**WHAT YOU NEED TO DO:**
Would you write out the data below exactly, with every line intact?

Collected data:
[Start of section]
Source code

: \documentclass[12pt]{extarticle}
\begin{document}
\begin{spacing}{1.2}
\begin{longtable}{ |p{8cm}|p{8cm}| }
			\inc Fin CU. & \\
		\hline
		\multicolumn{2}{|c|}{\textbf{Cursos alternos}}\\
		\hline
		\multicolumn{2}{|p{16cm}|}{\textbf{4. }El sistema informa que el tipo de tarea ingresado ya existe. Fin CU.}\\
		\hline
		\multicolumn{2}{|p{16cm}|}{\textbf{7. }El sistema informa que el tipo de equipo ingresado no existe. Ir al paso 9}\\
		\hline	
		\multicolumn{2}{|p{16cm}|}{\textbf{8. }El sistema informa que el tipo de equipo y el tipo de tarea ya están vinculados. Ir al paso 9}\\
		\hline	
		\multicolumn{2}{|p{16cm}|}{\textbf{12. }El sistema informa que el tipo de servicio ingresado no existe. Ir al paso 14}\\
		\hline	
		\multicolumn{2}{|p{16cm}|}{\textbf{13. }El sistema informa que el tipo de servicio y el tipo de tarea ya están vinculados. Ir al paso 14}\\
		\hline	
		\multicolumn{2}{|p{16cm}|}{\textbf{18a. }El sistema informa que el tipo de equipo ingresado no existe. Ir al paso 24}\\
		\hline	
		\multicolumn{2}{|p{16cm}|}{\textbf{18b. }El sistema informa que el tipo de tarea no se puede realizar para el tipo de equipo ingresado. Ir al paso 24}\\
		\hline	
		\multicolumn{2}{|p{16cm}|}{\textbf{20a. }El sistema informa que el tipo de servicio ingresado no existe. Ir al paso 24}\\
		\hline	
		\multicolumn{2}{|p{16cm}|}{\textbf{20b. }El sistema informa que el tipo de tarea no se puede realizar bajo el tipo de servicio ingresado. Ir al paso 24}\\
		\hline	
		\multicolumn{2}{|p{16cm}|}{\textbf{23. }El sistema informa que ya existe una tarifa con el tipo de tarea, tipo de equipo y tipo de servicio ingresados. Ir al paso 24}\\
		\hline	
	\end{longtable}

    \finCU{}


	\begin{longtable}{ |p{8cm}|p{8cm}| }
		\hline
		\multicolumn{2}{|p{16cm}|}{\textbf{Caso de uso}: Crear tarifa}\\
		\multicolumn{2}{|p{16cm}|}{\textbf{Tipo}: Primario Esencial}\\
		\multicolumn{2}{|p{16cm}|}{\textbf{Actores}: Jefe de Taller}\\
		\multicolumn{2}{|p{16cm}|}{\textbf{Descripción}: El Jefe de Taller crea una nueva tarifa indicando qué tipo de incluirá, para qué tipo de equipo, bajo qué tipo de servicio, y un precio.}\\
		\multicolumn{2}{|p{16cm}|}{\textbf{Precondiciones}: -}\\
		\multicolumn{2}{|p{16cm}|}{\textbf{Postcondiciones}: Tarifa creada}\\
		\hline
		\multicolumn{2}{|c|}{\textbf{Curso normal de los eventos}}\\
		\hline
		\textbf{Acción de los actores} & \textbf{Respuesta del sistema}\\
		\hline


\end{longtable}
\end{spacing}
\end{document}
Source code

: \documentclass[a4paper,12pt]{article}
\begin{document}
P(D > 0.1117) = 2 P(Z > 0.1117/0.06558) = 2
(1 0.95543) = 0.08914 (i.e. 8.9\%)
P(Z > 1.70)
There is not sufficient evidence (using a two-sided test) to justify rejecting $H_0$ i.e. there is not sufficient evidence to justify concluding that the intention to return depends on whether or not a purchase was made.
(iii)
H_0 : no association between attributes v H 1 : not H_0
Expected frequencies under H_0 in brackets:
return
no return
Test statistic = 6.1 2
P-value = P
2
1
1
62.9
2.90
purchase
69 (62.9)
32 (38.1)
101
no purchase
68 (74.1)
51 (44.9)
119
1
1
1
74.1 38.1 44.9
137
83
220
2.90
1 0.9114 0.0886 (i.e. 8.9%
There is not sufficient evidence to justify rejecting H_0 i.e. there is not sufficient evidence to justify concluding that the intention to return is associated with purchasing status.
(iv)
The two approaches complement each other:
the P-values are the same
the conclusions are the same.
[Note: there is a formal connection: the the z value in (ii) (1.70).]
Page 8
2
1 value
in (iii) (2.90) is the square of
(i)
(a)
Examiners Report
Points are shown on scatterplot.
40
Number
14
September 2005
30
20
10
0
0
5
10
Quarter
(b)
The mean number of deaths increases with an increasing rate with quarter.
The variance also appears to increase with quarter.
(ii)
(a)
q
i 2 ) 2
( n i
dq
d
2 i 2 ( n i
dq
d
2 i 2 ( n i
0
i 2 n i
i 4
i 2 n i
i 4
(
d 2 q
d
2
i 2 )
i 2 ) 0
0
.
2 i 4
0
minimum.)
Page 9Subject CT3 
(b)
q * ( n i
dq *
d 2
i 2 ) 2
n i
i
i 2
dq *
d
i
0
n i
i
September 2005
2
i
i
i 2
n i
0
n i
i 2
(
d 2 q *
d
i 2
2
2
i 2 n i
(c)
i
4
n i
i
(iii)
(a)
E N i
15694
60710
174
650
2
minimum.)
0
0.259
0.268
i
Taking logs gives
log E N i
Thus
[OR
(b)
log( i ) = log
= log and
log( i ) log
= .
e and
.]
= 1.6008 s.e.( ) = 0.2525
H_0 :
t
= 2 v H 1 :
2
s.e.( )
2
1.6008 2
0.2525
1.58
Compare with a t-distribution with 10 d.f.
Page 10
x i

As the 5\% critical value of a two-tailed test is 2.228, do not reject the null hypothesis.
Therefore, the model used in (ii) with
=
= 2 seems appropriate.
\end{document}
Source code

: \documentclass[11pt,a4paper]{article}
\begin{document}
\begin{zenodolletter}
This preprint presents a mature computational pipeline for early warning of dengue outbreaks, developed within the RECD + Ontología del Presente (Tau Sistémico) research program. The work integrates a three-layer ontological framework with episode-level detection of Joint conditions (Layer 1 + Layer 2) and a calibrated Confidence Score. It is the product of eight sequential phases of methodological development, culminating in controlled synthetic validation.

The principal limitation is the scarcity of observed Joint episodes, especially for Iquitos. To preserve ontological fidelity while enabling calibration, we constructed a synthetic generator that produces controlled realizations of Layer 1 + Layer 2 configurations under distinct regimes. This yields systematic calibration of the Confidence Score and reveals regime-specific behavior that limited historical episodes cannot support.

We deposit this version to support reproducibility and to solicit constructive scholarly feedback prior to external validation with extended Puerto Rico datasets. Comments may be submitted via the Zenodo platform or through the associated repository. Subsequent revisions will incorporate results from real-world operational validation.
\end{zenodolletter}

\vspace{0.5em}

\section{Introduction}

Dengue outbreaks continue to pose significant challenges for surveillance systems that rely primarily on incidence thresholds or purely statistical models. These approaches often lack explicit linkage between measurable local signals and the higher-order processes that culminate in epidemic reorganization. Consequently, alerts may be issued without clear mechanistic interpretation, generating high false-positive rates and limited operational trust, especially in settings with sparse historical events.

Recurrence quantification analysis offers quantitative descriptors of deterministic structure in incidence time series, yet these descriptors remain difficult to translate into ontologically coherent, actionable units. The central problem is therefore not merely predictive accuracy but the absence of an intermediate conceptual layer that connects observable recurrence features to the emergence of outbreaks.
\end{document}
[End of section]
**SOLUTION BELOW:**
Source code

: \documentclass[12pt]{extarticle}
\begin{document}
\begin{spacing}{1.2}
\begin{longtable}{ |p{8cm}|p{8cm}| }
			\inc Fin CU. & \\
		\hline
		\multicolumn{2}{|c|}{\textbf{Cursos alternos}}\\
		\hline
		\multicolumn{2}{|p{16cm}|}{\textbf{4. }El sistema informa que el tipo de tarea ingresado ya existe. Fin CU.}\\
		\hline
		\multicolumn{2}{|p{16cm}|}{\textbf{7. }El sistema informa que el tipo de equipo ingresado no existe. Ir al paso 9}\\
		\hline	
		\multicolumn{2}{|p{16cm}|}{\textbf{8. }El sistema informa que el tipo de equipo y el tipo de tarea ya están vinculados. Ir al paso 9}\\
		\hline	
		\multicolumn{2}{|p{16cm}|}{\textbf{12. }El sistema informa que el tipo de servicio ingresado no existe. Ir al paso 14}\\
		\hline	
		\multicolumn{2}{|p{16cm}|}{\textbf{13. }El sistema informa que el tipo de servicio y el tipo de tarea ya están vinculados. Ir al paso 14}\\
		\hline	
		\multicolumn{2}{|p{16cm}|}{\textbf{18a. }El sistema informa que el tipo de equipo ingresado no existe. Ir al paso 24}\\
		\hline	
		\multicolumn{2}{|p{16cm}|}{\textbf{18b. }El sistema informa que el tipo de tarea no se puede realizar para el tipo de equipo ingresado. Ir al paso 24}\\
		\hline	
		\multicolumn{2}{|p{16cm}|}{\textbf{20a. }El sistema informa que el tipo de servicio ingresado no existe. Ir al paso 24}\\
		\hline	
		\multicolumn{2}{|p{16cm}|}{\textbf{20b. }El sistema informa que el tipo de tarea no se puede realizar bajo el tipo de servicio ingresado. Ir al paso 24}\\
		\hline	
		\multicolumn{2}{|p{16cm}|}{\textbf{23. }El sistema informa que ya existe una tarifa con el tipo de tarea, tipo de equipo y tipo de servicio ingresados. Ir al paso 24}\\
		\hline	
	\end{longtable}

    \finCU{}


	\begin{longtable}{ |p{8cm}|p{8cm}| }
		\hline
		\multicolumn{2}{|p{16cm}|}{\textbf{Caso de uso}: Crear tarifa}\\
		\multicolumn{2}{|p{16cm}|}{\textbf{Tipo}: Primario Esencial}\\
		\multicolumn{2}{|p{16cm}|}{\textbf{Actores}: Jefe de Taller}\\
		\multicolumn{2}{|p{16cm}|}{\textbf{Descripción}: El Jefe de Taller crea una nueva tarifa indicando qué tipo de incluirá, para qué tipo de equipo, bajo qué tipo de servicio, y un precio.}\\
		\multicolumn{2}{|p{16cm}|}{\textbf{Precondiciones}: -}\\
		\multicolumn{2}{|p{16cm}|}{\textbf{Postcondiciones}: Tarifa creada}\\
		\hline
		\multicolumn{2}{|c|}{\textbf{Curso normal de los eventos}}\\
		\hline
		\textbf{Acción de los actores} & \textbf{Respuesta del sistema}\\
		\hline


\end{longtable}
\end{spacing}
\end{document}
Source code

: \documentclass[a4paper,12pt]{article}
\begin{document}
P(D > 0.1117) = 2 P(Z > 0.1117/0.06558) = 2
(1 0.95543) = 0.08914 (i.e. 8.9\%)
P(Z > 1.70)
There is not sufficient evidence (using a two-sided test) to justify rejecting $H_0$ i.e. there is not sufficient evidence to justify concluding that the intention to return depends on whether or not a purchase was made.
(iii)
H_0 : no association between attributes v H 1 : not H_0
Expected frequencies under H_0 in brackets:
return
no return
Test statistic = 6.1 2
P-value = P
2
1
1
62.9
2.90
purchase
69 (62.9)
32 (38.1)
101
no purchase
68 (74.1)
51 (44.9)
119
1
1
1
74.1 38.1 44.9
137
83
220
2.90
1 0.9114 0.0886 (i.e. 8.9%
There is not sufficient evidence to justify rejecting H_0 i.e. there is not sufficient evidence to justify concluding that the intention to return is associated with purchasing status.
(iv)
The two approaches complement each other:
the P-values are the same
the conclusions are the same.
[Note: there is a formal connection: the the z value in (ii) (1.70).]
Page 8
2
1 value
in (iii) (2.90) is the square of
(i)
(a)
Examiners Report
Points are shown on scatterplot.
40
Number
14
September 2005
30
20
10
0
0
5
10
Quarter
(b)
The mean number of deaths increases with an increasing rate with quarter.
The variance also appears to increase with quarter.
(ii)
(a)
q
i 2 ) 2
( n i
dq
d
2 i 2 ( n i
dq
d
2 i 2 ( n i
0
i 2 n i
i 4
i 2 n i
i 4
(
d 2 q
d
2
i 2 )
i 2 ) 0
0
.
2 i 4
0
minimum.)
Page 9Subject CT3 
(b)
q * ( n i
dq *
d 2
i 2 ) 2
n i
i
i 2
dq *
d
i
0
n i
i
September 2005
2
i
i
i 2
n i
0
n i
i 2
(
d 2 q *
d
i 2
2
2
i 2 n i
(c)
i
4
n i
i
(iii)
(a)
E N i
15694
60710
174
650
2
minimum.)
0
0.259
0.268
i
Taking logs gives
log E N i
Thus
[OR
(b)
log( i ) = log
= log and
log( i ) log
= .
e and
.]
= 1.6008 s.e.( ) = 0.2525
H_0 :
t
= 2 v H 1 :
2
s.e.( )
2
1.6008 2
0.2525
1.58
Compare with a t-distribution with 10 d.f.
Page 10
x i

As the 5\% critical value of a two-tailed test is 2.228, do not reject the null hypothesis.
Therefore, the model used in (ii) with
=
= 2 seems appropriate.
\end{document}
Source code

: \documentclass[11pt,a4paper]{article}
\begin{document}
\begin{zenodolletter}
This preprint presents a mature computational pipeline for early warning of dengue outbreaks, developed within the RECD + Ontología del Presente (Tau Sistémico) research program. The work integrates a three-layer ontological framework with episode-level detection of Joint conditions (Layer 1 + Layer 2) and a calibrated Confidence Score. It is the product of eight sequential phases of methodological development, culminating in controlled synthetic validation.

The principal limitation is the scarcity of observed Joint episodes, especially for Iquitos. To preserve ontological fidelity while enabling calibration, we constructed a synthetic generator that produces controlled realizations of Layer 1 + Layer 2 configurations under distinct regimes. This yields systematic calibration of the Confidence Score and reveals regime-specific behavior that limited historical episodes cannot support.

We deposit this version to support reproducibility and to solicit constructive scholarly feedback prior to external validation with extended Puerto Rico datasets. Comments may be submitted via the Zenodo platform or through the associated repository. Subsequent revisions will incorporate results from real-world operational validation.
\end{zenodolletter}

\vspace{0.5em}

\section{Introduction}

Dengue outbreaks continue to pose significant challenges for surveillance systems that rely primarily on incidence thresholds or purely statistical models. These approaches often lack explicit linkage between measurable local signals and the higher-order processes that culminate in epidemic reorganization. Consequently, alerts may be issued without clear mechanistic interpretation, generating high false-positive rates and limited operational trust, especially in settings with sparse historical events.

Recurrence quantification analysis offers quantitative descriptors of deterministic structure in incidence time series, yet these descriptors remain difficult to translate into ontologically coherent, actionable units. The central problem is therefore not merely predictive accuracy but the absence of an intermediate conceptual layer that connects observable recurrence features to the emergence of outbreaks.
\end{document}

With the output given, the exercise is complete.